DIRECTIONS.
Nothing in the records below may change; print them all exactly.

=== GIVEN RECORDS ===

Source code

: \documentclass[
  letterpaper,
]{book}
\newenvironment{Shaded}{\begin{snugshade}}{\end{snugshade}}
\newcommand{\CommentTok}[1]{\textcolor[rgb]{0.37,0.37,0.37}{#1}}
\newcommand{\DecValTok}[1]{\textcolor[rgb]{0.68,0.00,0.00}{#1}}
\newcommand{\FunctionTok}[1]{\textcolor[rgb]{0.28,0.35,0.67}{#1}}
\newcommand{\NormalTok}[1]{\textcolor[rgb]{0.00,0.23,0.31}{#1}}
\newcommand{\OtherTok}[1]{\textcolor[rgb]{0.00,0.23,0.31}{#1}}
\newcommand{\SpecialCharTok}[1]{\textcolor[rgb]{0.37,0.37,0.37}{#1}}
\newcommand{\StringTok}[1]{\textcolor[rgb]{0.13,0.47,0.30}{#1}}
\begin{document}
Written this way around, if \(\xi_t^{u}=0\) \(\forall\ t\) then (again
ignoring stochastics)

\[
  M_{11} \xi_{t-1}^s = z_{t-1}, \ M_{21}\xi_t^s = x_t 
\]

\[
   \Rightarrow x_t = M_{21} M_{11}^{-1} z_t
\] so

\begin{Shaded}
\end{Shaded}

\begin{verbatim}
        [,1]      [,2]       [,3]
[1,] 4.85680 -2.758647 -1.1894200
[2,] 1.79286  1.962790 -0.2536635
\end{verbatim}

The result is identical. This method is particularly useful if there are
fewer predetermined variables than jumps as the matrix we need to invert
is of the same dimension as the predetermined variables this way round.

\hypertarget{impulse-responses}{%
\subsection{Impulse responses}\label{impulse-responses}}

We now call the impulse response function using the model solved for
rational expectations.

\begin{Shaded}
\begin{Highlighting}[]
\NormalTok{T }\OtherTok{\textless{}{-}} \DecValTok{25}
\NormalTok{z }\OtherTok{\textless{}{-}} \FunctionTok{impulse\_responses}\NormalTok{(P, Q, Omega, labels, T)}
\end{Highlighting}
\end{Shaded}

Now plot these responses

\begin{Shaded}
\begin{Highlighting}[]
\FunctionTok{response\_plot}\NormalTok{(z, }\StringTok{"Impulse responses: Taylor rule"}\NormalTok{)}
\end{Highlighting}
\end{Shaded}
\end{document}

===

TASK OUTPUT.
Source code

: \documentclass[
  letterpaper,
]{book}
\newenvironment{Shaded}{\begin{snugshade}}{\end{snugshade}}
\newcommand{\CommentTok}[1]{\textcolor[rgb]{0.37,0.37,0.37}{#1}}
\newcommand{\DecValTok}[1]{\textcolor[rgb]{0.68,0.00,0.00}{#1}}
\newcommand{\FunctionTok}[1]{\textcolor[rgb]{0.28,0.35,0.67}{#1}}
\newcommand{\NormalTok}[1]{\textcolor[rgb]{0.00,0.23,0.31}{#1}}
\newcommand{\OtherTok}[1]{\textcolor[rgb]{0.00,0.23,0.31}{#1}}
\newcommand{\SpecialCharTok}[1]{\textcolor[rgb]{0.37,0.37,0.37}{#1}}
\newcommand{\StringTok}[1]{\textcolor[rgb]{0.13,0.47,0.30}{#1}}
\begin{document}
Written this way around, if \(\xi_t^{u}=0\) \(\forall\ t\) then (again
ignoring stochastics)

\[
  M_{11} \xi_{t-1}^s = z_{t-1}, \ M_{21}\xi_t^s = x_t 
\]

\[
   \Rightarrow x_t = M_{21} M_{11}^{-1} z_t
\] so

\begin{Shaded}
\end{Shaded}

\begin{verbatim}
        [,1]      [,2]       [,3]
[1,] 4.85680 -2.758647 -1.1894200
[2,] 1.79286  1.962790 -0.2536635
\end{verbatim}

The result is identical. This method is particularly useful if there are
fewer predetermined variables than jumps as the matrix we need to invert
is of the same dimension as the predetermined variables this way round.

\hypertarget{impulse-responses}{%
\subsection{Impulse responses}\label{impulse-responses}}

We now call the impulse response function using the model solved for
rational expectations.

\begin{Shaded}
\begin{Highlighting}[]
\NormalTok{T }\OtherTok{\textless{}{-}} \DecValTok{25}
\NormalTok{z }\OtherTok{\textless{}{-}} \FunctionTok{impulse\_responses}\NormalTok{(P, Q, Omega, labels, T)}
\end{Highlighting}
\end{Shaded}

Now plot these responses

\begin{Shaded}
\begin{Highlighting}[]
\FunctionTok{response\_plot}\NormalTok{(z, }\StringTok{"Impulse responses: Taylor rule"}\NormalTok{)}
\end{Highlighting}
\end{Shaded}
\end{document}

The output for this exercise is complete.